In mkearney/rtweet: Collecting Twitter Data

knitr::opts_chunk$set(
  echo = TRUE, eval = FALSE, comment = "#>", collapse = TRUE)

Installing and loading package

Prior to streaming, make sure to install and load rtweet. This vignette assumes users have already setup user access tokens (see: obtaining and using access tokens).

## Install rtweet
install.packages("rtweet")
## Load rtweet
library(rtweet)

Specifying parameters

In addition to accessing Twitter's REST API (e.g., search_tweets, get_timeline), rtweet makes it possible to capture live streams of Twitter data using the stream_tweets() function. By default, stream_tweets will stream for 30 seconds and return a random sample of tweets. To modify the default settings, stream_tweets accepts several parameters, including q (query used to filter tweets), timeout (duration or time of stream), and file_name (path name for saving raw json data).

## Stream keywords used to filter tweets
q <- "hillaryclinton,imwithher,realdonaldtrump,maga,electionday"

## Stream time in seconds so for one minute set timeout = 60
## For larger chunks of time, I recommend multiplying 60 by the number
## of desired minutes. This method scales up to hours as well
## (x * 60 = x mins, x * 60 * 60 = x hours)
## Stream for 30 minutes
streamtime <- 30 * 60

## Filename to save json data (backup)
filename <- "rtelect.json"

stream_tweets()

Once these parameters are specified, initiate the stream. Note: Barring any disconnection or disruption of the API, streaming will occupy your current instance of R until the specified time has elapsed. It is possible to start a new instance or R---streaming itself usually isn't very memory intensive---but operations may drag a bit during the parsing process which takes place immediately after streaming ends.

## Stream election tweets
rt <- stream_tweets(q = q, timeout = streamtime, file_name = filename)

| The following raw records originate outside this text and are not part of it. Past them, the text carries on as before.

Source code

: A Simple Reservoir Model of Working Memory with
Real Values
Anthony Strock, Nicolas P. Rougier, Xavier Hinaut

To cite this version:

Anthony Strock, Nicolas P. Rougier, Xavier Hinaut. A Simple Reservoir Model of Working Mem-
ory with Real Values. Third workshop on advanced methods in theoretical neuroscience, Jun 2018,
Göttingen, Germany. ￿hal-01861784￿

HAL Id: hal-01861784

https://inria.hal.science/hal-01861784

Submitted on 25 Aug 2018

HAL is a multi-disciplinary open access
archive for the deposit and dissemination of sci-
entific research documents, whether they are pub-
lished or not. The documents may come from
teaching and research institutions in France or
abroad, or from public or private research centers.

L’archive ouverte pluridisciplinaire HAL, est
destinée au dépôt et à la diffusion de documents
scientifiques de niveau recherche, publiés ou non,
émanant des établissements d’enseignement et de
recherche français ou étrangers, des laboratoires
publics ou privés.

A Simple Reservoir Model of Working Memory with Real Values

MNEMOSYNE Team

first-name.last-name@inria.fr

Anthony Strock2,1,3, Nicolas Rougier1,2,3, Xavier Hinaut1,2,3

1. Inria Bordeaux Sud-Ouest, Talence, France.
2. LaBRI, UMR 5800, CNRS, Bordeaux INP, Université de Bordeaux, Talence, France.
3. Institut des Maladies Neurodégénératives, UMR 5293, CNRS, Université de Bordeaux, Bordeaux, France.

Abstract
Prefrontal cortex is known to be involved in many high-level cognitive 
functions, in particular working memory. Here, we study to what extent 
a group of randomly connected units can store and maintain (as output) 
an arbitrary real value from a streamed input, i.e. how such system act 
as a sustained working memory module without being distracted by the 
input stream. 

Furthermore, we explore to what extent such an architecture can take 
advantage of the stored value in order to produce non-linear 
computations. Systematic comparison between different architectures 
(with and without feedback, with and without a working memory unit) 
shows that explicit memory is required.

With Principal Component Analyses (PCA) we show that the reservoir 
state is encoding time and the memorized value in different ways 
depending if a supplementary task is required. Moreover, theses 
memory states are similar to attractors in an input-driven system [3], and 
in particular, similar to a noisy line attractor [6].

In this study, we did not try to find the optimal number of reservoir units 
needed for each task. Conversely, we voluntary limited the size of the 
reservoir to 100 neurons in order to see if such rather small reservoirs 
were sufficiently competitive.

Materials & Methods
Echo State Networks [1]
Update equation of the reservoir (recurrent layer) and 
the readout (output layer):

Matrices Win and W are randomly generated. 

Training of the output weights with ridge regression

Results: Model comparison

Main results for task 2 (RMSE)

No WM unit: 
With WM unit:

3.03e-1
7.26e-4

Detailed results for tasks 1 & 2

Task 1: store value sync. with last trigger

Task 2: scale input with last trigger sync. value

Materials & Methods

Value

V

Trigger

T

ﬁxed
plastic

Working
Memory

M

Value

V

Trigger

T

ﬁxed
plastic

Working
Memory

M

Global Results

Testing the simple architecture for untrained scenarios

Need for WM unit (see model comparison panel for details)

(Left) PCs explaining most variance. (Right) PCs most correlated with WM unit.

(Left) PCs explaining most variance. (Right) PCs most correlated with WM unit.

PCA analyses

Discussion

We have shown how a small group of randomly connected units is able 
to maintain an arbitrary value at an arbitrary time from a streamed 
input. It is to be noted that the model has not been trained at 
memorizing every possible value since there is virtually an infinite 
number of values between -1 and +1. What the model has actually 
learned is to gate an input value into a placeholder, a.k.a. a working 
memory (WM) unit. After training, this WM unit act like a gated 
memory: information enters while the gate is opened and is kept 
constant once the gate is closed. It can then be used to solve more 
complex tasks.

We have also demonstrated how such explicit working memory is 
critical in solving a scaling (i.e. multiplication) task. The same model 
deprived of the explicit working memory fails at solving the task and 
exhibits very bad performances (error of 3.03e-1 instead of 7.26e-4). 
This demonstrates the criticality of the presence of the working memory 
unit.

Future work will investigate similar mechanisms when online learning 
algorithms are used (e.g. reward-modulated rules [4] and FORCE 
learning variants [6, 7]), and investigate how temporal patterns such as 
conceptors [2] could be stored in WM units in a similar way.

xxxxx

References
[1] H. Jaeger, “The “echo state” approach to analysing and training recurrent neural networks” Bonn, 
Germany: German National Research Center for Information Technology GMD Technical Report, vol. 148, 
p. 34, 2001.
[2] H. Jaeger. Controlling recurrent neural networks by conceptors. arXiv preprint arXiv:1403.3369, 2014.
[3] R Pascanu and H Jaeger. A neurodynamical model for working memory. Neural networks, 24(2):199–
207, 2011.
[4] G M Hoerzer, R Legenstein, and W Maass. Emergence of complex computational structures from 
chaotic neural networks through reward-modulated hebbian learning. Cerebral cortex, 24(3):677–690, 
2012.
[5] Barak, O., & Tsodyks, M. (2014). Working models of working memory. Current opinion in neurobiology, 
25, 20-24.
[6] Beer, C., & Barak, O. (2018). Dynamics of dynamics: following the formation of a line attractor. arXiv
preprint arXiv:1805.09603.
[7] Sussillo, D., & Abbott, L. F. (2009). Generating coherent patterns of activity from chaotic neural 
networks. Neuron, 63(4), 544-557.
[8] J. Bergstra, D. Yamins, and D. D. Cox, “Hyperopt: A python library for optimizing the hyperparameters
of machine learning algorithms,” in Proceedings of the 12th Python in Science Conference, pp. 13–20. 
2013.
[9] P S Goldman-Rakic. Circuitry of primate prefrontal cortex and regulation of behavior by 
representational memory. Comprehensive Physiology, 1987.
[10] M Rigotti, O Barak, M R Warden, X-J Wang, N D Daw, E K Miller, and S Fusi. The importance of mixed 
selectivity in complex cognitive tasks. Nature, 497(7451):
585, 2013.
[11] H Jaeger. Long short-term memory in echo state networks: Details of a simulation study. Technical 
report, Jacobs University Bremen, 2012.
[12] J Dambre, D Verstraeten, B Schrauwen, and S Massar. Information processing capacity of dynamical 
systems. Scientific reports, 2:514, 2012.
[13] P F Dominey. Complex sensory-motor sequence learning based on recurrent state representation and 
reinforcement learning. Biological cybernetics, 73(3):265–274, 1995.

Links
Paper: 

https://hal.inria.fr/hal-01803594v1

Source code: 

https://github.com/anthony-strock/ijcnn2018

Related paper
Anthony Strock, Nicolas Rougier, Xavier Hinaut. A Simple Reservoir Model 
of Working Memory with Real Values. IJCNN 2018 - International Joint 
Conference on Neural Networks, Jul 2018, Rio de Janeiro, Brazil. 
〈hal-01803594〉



Parsing larger streams can take quite a bit of time (in addition to time spent streaming) due to a somewhat time-consuming simplifying process used to convert a json file into an R object. For example, the stream above yielded a little over 140,000 tweets and took my Macbook Air, which has 4gb of RAM, about 10 minutes to process.

Saving files

Given a lengthy parsing process, users may want to stream tweets into json files upfront and parse those files later on. To do this, simply add parse = FALSE and make sure you provide a path (file name) to a location you can find later. To ensure the stream automatically reconnects following any interruption prior to the specified stream time, use stream_tweets2().

Regardless of whether you decide to setup an organizational system for streaming data, the process of streaming a file to disk and parsing it at a later point in space-time is the same, as illustrated in the example below.

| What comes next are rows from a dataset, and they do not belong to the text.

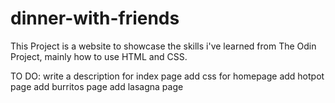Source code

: # dinner-with-friends

This Project is a website to showcase the skills i've learned from The Odin Project,
mainly how to use HTML and CSS. 

TO DO: write a description for index page
        add css for homepage
         add hotpot page
        add burritos page
        add lasagna page
       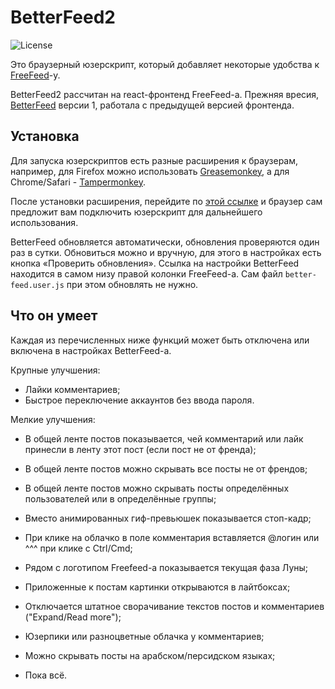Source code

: # BetterFeed2

![License](https://img.shields.io/badge/license-MIT-blue.svg)

Это браузерный юзерскрипт, который добавляет некоторые удобства к [FreeFeed](https://freefeed.net/)-у.

BetterFeed2 рассчитан на react-фронтенд FreeFeed-а. Прежняя вресия, [BetterFeed](https://github.com/davidmz/BetterFeed) версии 1, 
работала с предыдущей версией фронтенда.

## Установка

Для запуска юзерскриптов есть разные расширения к браузерам, например,
для Firefox можно использовать [Greasemonkey](https://addons.mozilla.org/ru/firefox/addon/greasemonkey/),
а для Chrome/Safari - [Tampermonkey](http://tampermonkey.net/).

После установки расширения, перейдите по [этой ссылке](https://github.com/davidmz/BetterFeed2/raw/master/build/better-feed.user.js) 
и браузер сам предложит вам подключить юзерскрипт для дальнейшего использования.

BetterFeed обновляется автоматически, обновления проверяются один раз в сутки. Обновиться можно и вручную, для этого в настройках 
есть кнопка «Проверить обновления». Ссылка на настройки BetterFeed находится в самом низу правой колонки FreeFeed-а. 
Сам файл `better-feed.user.js` при этом обновлять не нужно.

## Что он умеет

Каждая из перечисленных ниже функций может быть отключена или включена в настройках BetterFeed-а.

Крупные улучшения:
  
  * Лайки комментариев;
  * Быстрое переключение аккаунтов без ввода пароля.

Мелкие улучшения:

  * В общей ленте постов показывается, чей комментарий или лайк принесли в ленту этот пост (если пост не от френда);
  * В общей ленте постов можно скрывать все посты не от френдов;
  * В общей ленте постов можно скрывать посты определённых пользователей или в определённые группы;
  * Вместо анимированных гиф-превьюшек показывается стоп-кадр;
  * При клике на облачко в поле комментария вставляется @логин или ^^^ при клике с Ctrl/Cmd;
  * Рядом с логотипом Freefeed-а показывается текущая фаза Луны;
  * Приложенные к постам картинки открываются в лайтбоксах;
  * Отключается штатное сворачивание текстов постов и комментариев ("Expand/Read more");
  * Юзерпики или разноцветные облачка у комментариев;
  * Можно скрывать посты на арабском/персидском языках;
  
  * Пока всё.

## No upfront-parse save as json file instead method
stream_tweets(
  q = q,
  parse = FALSE,
  timeout = streamtime,
  file_name = filename
)
## Parse from json file
rt <- parse_stream(filename)

## stream_tweets2 method
twoweeks <- 60L * 60L * 24L * 7L * 2L
congress <- "congress,senate,house of representatives,representatives,senators,legislative"
stream_tweets2(
  q = congress,
  parse = FALSE,
  timeout = twoweeks,
  dir = "congress-stream"
)

## Parse from json file
rt <- parse_stream("congress-stream.json")

Returned data object

The parsed object should be the same whether a user parses up-front or from a json file in a later session. The returned object should be a data frame consisting of tweets data.

## Preview tweets data
rt

The returned object should also include a data frame of users data, which Twitter's stream API automatically returns along with tweets data. To access users data, use the users_data function.

## Preview users data
users_data(rt)

Plotting

Once parsed, ts_plot() provides a quick visual of the frequency of tweets. By default, ts_plot() will try to aggregate time by the day. Because I know the stream only lasted 30 minutes, I've opted to aggregate tweets by the second. It'd also be possible to aggregate by the minute, i.e., by = "mins", or by some value of seconds, e.g.,by = "15 secs". I usually fiddle around with this a bit until the plot looks good.

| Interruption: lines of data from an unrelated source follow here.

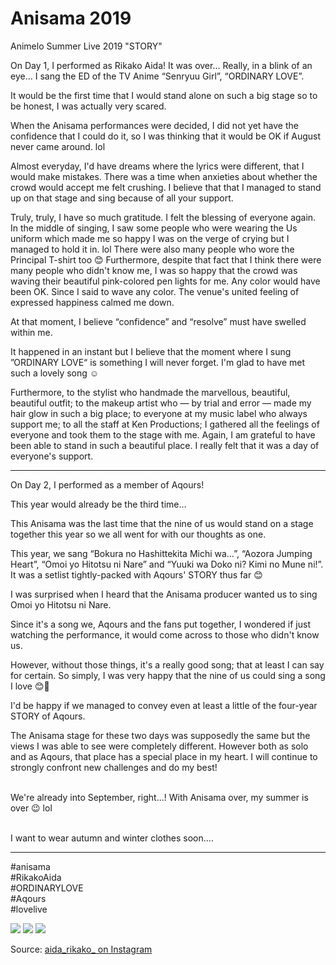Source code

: # Anisama 2019

Animelo Summer Live 2019 "STORY"

On Day 1, I performed as Rikako Aida! It was over… Really, in a blink of an eye…
I sang the ED of the TV Anime “Senryuu Girl”, “ORDINARY LOVE”.

It would be the first time that I would stand alone on such a big stage so to be honest, I was actually very scared.

When the Anisama performances were decided, I did not yet have the confidence that I could do it, so I was thinking that it would be OK if August never came around. lol

Almost everyday, I'd have dreams where the lyrics were different, that I would make mistakes. There was a time when anxieties about whether the crowd would accept me felt crushing. I believe that that I managed to stand up on that stage and sing because of all your support.

Truly, truly, I have so much gratitude. I felt the blessing of everyone again. In the middle of singing, I saw some people who were wearing the Us uniform which made me so happy I was on the verge of crying but I managed to hold it in. lol There were also many people who wore the Principal T-shirt too 😊 Furthermore, despite that fact that I think there were many people who didn't know me, I was so happy that the crowd was waving their beautiful pink-colored pen lights for me. Any color would have been OK. Since I said to wave any color. The venue's united feeling of expressed happiness calmed me down.

At that moment, I believe “confidence” and  “resolve” must have swelled within me.

It happened in an instant but I believe that the moment where I sung ”ORDINARY LOVE“ is something I will never forget. I'm glad to have met such a lovely song ☺️

Furthermore, to the stylist who handmade the marvellous, beautiful, beautiful outfit; to the makeup artist who — by trial and error — made my hair glow in such a big place; to everyone at my music label who always support me; to all the staff at Ken Productions; I gathered all the feelings of everyone and took them to the stage with me. Again, I am grateful to have been able to stand in such a beautiful place. I really felt that it was a day of everyone's support.

<hr/>

On Day 2, I performed as a member of Aqours!

This year would already be the third time…

This Anisama was the last time that the nine of us would stand on a stage together this year so we all went for with our thoughts as one.

This year, we sang “Bokura no Hashittekita Michi wa…”, “Aozora Jumping Heart”, “Omoi yo Hitotsu ni Nare” and “Yuuki wa Doko ni? Kimi no Mune ni!”. It was a setlist tightly-packed with Aqours' STORY thus far 😊

I was surprised when I heard that the Anisama producer wanted us to sing Omoi yo Hitotsu ni Nare.

Since it's a song we, Aqours and the fans put together, I wondered if just  watching the performance, it would come across to those who didn't know us.

However, without those things, it's a really good song; that at least I can say for certain. So simply, I was very happy that the nine of us could sing a song I love 😊🌸

I'd be happy if we managed to convey even at least a little of the four-year STORY of Aqours.

The Anisama stage for these two days was supposedly the same but the views I was able to see were completely different. However both as solo and as Aqours, that place has a special place in my heart. I will continue to strongly confront new challenges and do my best!
<br/><br/>

We're already into September, right…!
With Anisama over, my summer is over 😉 lol
<br/><br/>

I want to wear autumn and winter clothes soon….

<hr />

#anisama  
#RikakoAida  
#ORDINARYLOVE  
#Aqours  
#lovelive

![](https://scontent-lhr3-1.cdninstagram.com/vp/62de666ab6d4693824cba062085ba0f1/5E044AC0/t51.2885-15/e35/p1080x1080/68994992_2695843793783437_5146785333054793229_n.jpg?_nc_ht=scontent-lhr3-1.cdninstagram.com)
![](https://scontent-lhr3-1.cdninstagram.com/vp/6d7683830ca8663f36d63447b3f65d17/5DFF8746/t51.2885-15/e35/p1080x1080/68979521_2213734392028546_4339197263881593712_n.jpg?_nc_ht=scontent-lhr3-1.cdninstagram.com)
![](https://scontent-lhr3-1.cdninstagram.com/vp/68b0e284cbceace359891e1c31f88950/5E079776/t51.2885-15/e35/p1080x1080/69654598_161566515022567_2047624866944198069_n.jpg?_nc_ht=scontent-lhr3-1.cdninstagram.com)

Source: [aida_rikako_ on Instagram](https://www.instagram.com/p/B16IQZCjVDS/)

## Plot time series of all tweets aggregated by second
ts_plot(rt, by = "secs")

stream-ts

Plotting with filters

The ts_plot() function can also generate multiple time series for grouped data frames.

## plot multiple time series by first grouping the data by screen name
rt %>%
  dplyr::group_by(screen_name) %>%
  ts_plot() +
  ggplot2::labs(
    title = "Tweets during election day for the 2016 U.S. election",
    subtitle = "Tweets collected, parsed, and plotted using `rtweet`"
  )

Often times these plots kinda resemble a frowny face with the first and last points appearing significantly lower than the rest. This is because the first and last intervals of time are artificially shrunken by connection and disconnection processes. To remedy this, users can specify trim = 1 to tell R to drop the first and last observation for each time series. This usually yields a much more attractive looking plot.

stream-filter